• Work order: Copy, exactly and without additions, every line in the records below from the one holding "HTML test client" through the one holding "- Maintained backward", both ends included.

Pictures paired with source code
--- START ---

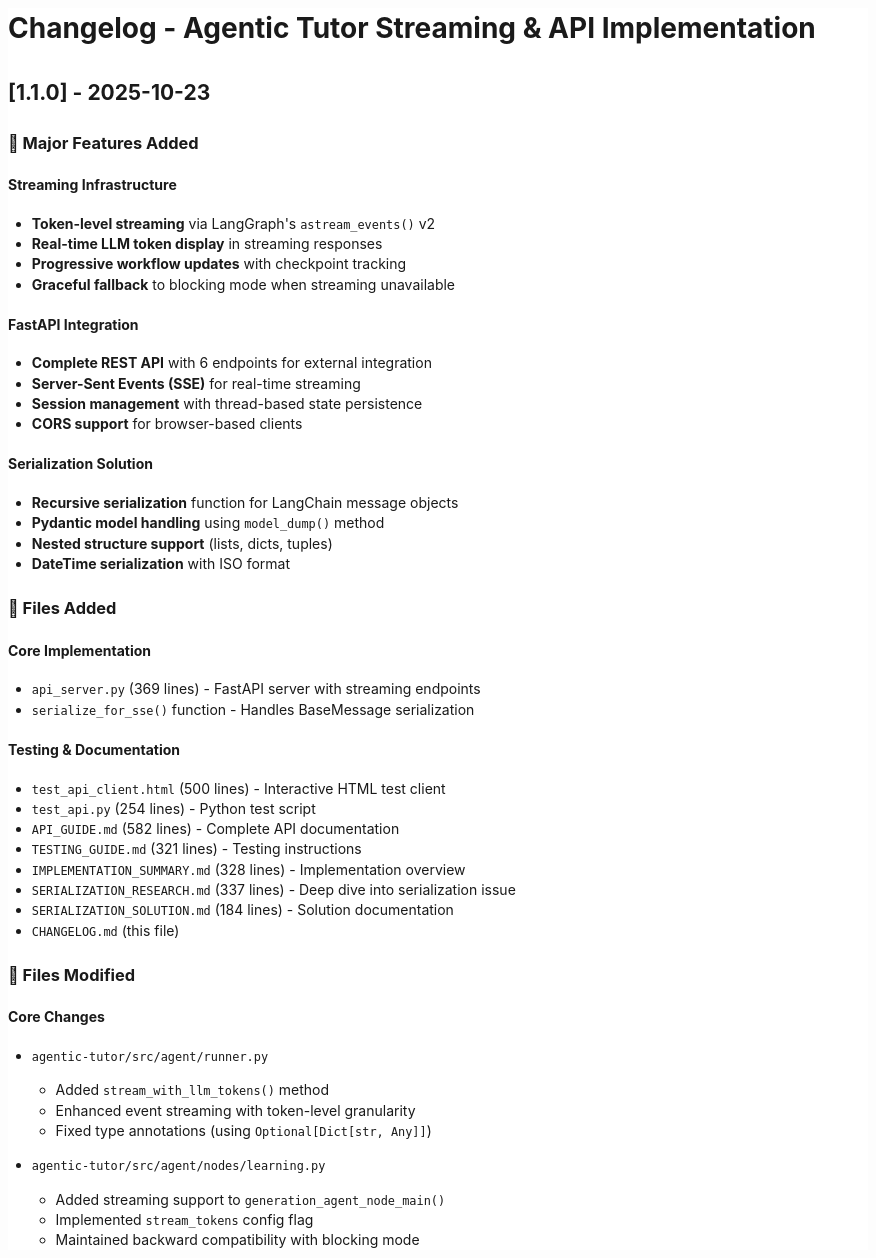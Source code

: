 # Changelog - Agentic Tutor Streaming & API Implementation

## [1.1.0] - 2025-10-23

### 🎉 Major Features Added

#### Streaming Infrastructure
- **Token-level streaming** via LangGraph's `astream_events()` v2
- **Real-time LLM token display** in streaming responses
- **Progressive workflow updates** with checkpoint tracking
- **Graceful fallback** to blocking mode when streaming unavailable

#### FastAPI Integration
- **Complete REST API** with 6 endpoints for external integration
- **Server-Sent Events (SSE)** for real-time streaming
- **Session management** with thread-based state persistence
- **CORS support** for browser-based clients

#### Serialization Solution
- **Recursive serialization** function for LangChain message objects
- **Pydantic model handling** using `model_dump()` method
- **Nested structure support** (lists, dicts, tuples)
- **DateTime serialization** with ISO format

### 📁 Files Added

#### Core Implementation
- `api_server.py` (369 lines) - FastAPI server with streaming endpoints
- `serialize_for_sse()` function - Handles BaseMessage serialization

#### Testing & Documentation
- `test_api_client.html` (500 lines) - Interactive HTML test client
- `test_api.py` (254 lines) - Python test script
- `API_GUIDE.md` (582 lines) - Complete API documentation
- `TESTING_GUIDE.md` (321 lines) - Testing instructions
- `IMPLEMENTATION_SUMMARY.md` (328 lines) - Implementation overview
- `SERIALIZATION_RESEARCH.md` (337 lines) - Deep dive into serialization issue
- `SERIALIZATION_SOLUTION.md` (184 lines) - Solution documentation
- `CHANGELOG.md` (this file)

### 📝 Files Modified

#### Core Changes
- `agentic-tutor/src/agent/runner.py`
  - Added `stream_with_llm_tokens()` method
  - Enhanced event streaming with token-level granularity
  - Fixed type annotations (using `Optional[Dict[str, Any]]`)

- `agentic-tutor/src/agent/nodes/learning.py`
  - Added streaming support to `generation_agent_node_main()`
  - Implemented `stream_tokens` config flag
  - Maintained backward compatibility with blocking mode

--- END ---
--- START ---

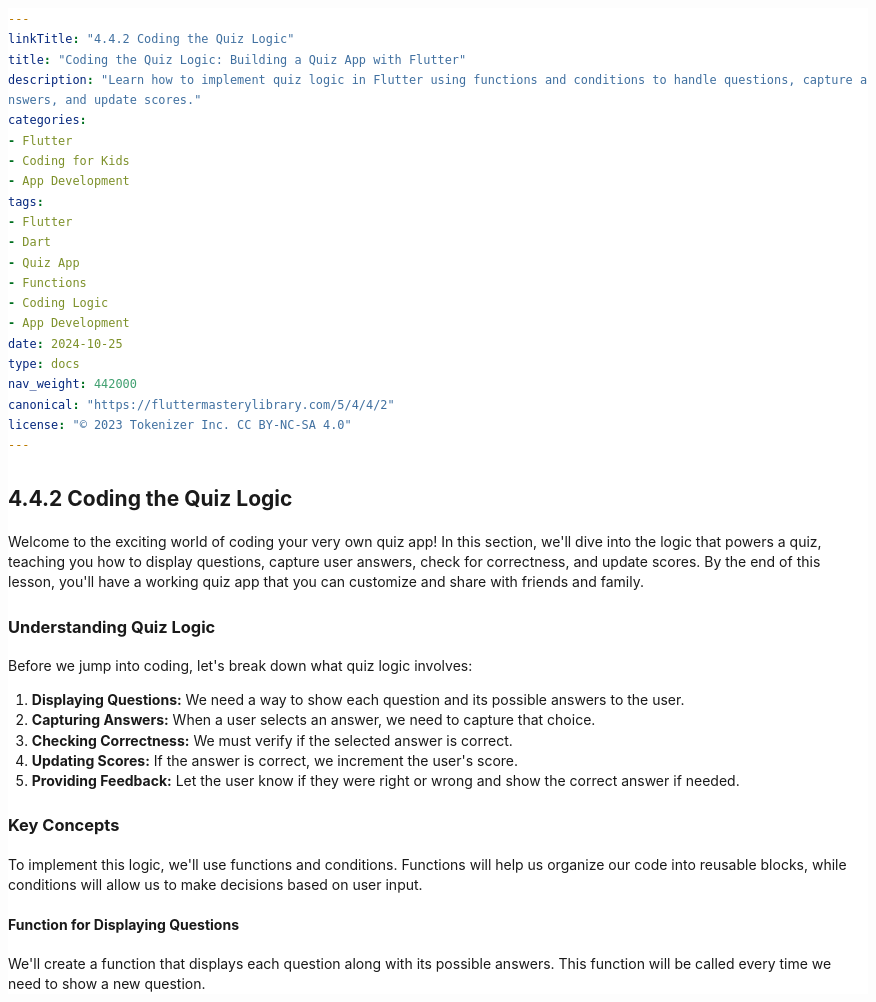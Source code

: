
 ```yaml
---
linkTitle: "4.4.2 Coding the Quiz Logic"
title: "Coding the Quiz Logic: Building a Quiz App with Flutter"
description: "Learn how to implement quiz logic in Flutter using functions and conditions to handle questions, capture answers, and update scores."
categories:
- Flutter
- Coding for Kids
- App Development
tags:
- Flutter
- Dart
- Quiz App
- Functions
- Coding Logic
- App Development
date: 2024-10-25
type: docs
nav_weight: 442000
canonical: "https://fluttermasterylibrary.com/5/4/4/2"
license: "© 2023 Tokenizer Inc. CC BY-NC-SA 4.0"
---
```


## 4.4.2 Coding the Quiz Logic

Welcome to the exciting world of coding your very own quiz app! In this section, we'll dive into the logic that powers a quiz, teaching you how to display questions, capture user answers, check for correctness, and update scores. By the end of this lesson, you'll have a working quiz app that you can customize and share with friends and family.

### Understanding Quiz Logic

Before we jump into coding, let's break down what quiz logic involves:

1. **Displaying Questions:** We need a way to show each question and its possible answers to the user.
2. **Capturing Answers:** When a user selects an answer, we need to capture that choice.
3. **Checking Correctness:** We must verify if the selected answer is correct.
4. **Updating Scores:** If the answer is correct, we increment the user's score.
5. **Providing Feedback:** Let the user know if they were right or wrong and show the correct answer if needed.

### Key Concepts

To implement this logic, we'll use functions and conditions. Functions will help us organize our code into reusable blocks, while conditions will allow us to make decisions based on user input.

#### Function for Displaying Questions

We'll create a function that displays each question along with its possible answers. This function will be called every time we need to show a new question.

--- END ---

• Result for this task:
- `test_api_client.html` (500 lines) - Interactive HTML test client
- `test_api.py` (254 lines) - Python test script
- `API_GUIDE.md` (582 lines) - Complete API documentation
- `TESTING_GUIDE.md` (321 lines) - Testing instructions
- `IMPLEMENTATION_SUMMARY.md` (328 lines) - Implementation overview
- `SERIALIZATION_RESEARCH.md` (337 lines) - Deep dive into serialization issue
- `SERIALIZATION_SOLUTION.md` (184 lines) - Solution documentation
- `CHANGELOG.md` (this file)

### 📝 Files Modified

#### Core Changes
- `agentic-tutor/src/agent/runner.py`
  - Added `stream_with_llm_tokens()` method
  - Enhanced event streaming with token-level granularity
  - Fixed type annotations (using `Optional[Dict[str, Any]]`)

- `agentic-tutor/src/agent/nodes/learning.py`
  - Added streaming support to `generation_agent_node_main()`
  - Implemented `stream_tokens` config flag
  - Maintained backward compatibility with blocking mode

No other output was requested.